(Beginning of Records for the task)

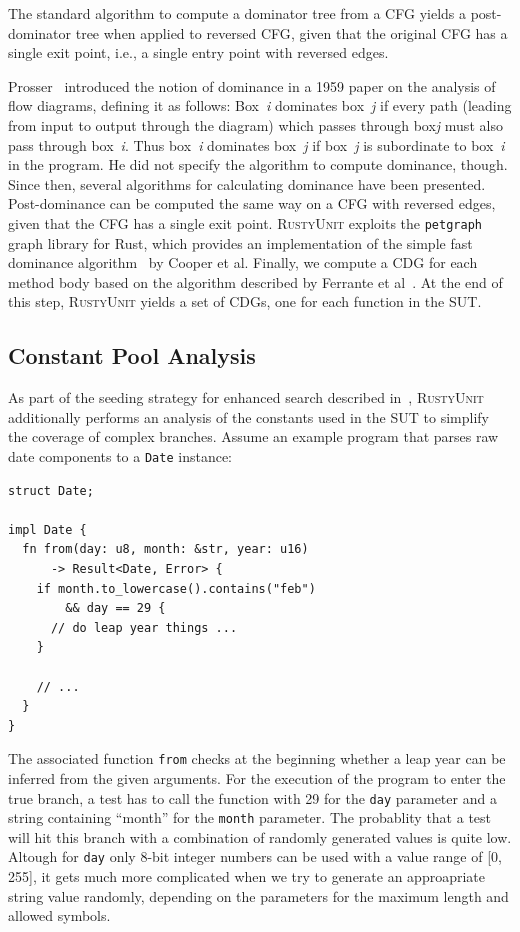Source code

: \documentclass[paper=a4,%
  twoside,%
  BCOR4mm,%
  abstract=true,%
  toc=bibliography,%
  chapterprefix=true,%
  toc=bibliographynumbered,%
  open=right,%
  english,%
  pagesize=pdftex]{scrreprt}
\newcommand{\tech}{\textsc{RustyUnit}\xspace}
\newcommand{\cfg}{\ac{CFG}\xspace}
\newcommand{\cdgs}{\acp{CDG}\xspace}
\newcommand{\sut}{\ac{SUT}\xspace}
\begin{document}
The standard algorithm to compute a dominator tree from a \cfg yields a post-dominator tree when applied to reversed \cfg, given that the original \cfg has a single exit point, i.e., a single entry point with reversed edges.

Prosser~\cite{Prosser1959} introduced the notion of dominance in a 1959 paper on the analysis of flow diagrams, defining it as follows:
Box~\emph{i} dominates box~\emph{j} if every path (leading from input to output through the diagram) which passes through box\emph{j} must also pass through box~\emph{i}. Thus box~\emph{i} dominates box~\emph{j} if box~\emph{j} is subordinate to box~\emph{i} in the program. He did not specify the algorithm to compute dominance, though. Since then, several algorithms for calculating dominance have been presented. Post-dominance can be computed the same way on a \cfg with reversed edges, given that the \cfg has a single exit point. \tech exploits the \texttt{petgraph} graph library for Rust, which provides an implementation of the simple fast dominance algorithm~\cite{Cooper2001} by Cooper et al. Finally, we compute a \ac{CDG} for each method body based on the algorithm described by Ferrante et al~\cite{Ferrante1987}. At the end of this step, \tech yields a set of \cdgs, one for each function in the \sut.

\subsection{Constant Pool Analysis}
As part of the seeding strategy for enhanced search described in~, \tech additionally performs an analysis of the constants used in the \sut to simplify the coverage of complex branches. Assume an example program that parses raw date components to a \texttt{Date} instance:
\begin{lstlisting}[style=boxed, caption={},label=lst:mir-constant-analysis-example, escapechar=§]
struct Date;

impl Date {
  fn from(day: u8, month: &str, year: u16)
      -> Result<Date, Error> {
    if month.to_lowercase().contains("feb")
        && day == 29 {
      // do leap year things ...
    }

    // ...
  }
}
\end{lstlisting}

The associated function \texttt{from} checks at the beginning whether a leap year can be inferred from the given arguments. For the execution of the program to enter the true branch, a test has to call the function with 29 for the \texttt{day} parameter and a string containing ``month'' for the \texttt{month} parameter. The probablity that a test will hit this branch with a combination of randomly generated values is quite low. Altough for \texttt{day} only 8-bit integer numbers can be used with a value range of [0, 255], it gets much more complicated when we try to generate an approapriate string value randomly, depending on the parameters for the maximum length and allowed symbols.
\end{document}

(End of Records for the task)
(Beginning of Records for the task)

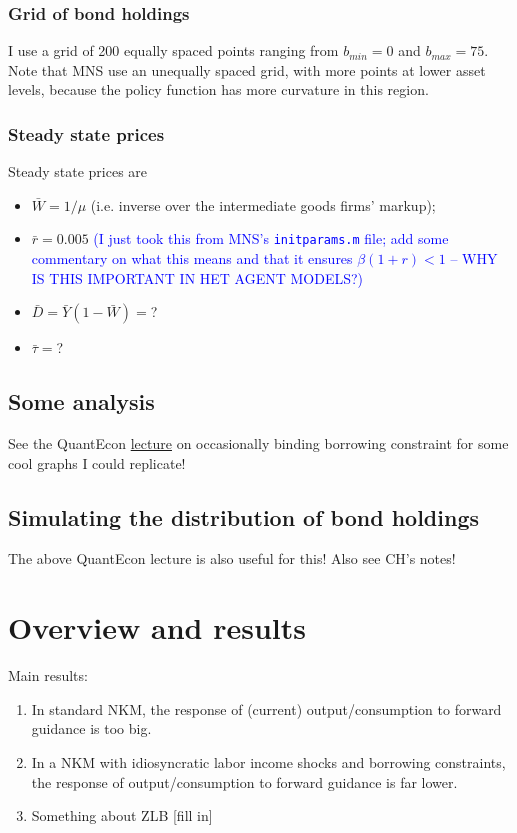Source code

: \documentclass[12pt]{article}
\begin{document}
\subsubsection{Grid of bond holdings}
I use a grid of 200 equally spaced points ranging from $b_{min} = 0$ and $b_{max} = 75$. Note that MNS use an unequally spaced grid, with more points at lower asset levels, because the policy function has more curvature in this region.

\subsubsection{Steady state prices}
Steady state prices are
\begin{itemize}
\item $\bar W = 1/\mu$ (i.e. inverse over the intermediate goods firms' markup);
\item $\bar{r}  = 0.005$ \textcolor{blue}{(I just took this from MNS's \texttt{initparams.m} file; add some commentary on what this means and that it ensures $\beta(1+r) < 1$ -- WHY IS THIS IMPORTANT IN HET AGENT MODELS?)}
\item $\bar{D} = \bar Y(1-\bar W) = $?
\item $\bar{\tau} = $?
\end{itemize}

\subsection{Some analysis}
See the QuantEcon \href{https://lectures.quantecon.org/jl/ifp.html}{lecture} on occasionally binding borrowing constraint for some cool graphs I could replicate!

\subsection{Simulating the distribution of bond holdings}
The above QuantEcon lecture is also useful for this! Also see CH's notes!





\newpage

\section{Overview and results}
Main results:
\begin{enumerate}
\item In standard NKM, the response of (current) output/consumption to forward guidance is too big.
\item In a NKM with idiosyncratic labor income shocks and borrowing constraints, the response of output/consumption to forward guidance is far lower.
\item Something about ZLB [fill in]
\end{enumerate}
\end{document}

(End of Records for the task)
(Beginning of Records for the task)

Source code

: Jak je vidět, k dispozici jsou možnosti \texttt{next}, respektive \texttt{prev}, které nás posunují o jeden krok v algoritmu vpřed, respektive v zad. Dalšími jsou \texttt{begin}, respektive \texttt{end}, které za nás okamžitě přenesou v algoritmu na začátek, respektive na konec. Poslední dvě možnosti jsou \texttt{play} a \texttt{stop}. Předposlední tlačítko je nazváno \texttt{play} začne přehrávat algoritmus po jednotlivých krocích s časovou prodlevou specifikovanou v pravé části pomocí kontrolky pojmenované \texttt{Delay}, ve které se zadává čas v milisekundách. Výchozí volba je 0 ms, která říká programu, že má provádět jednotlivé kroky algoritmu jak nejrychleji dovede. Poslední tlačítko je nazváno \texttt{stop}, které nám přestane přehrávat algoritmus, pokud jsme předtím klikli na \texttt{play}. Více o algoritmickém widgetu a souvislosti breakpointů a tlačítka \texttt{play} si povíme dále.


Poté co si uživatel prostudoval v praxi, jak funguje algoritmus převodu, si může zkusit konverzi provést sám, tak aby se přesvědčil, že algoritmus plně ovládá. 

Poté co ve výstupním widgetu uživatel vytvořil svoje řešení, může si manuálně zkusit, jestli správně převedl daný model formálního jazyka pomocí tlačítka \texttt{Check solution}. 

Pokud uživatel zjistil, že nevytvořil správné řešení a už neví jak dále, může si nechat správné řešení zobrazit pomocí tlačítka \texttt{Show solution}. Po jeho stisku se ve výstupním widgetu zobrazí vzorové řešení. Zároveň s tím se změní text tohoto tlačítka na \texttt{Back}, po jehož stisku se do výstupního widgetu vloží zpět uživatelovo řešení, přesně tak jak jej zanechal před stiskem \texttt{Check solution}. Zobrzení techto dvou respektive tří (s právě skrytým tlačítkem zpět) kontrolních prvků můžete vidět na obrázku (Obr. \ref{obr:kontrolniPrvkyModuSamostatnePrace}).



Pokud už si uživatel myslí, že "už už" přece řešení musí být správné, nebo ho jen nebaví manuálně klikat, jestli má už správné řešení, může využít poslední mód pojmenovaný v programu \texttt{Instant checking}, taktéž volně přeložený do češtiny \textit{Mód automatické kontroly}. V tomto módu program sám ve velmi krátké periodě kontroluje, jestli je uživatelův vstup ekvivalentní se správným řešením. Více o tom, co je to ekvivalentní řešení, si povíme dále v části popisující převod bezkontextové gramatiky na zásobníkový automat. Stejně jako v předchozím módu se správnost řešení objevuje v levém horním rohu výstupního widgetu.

(End of Records for the task)

Provide the count of lines in the records above that hold the word "paper", with no other text.

2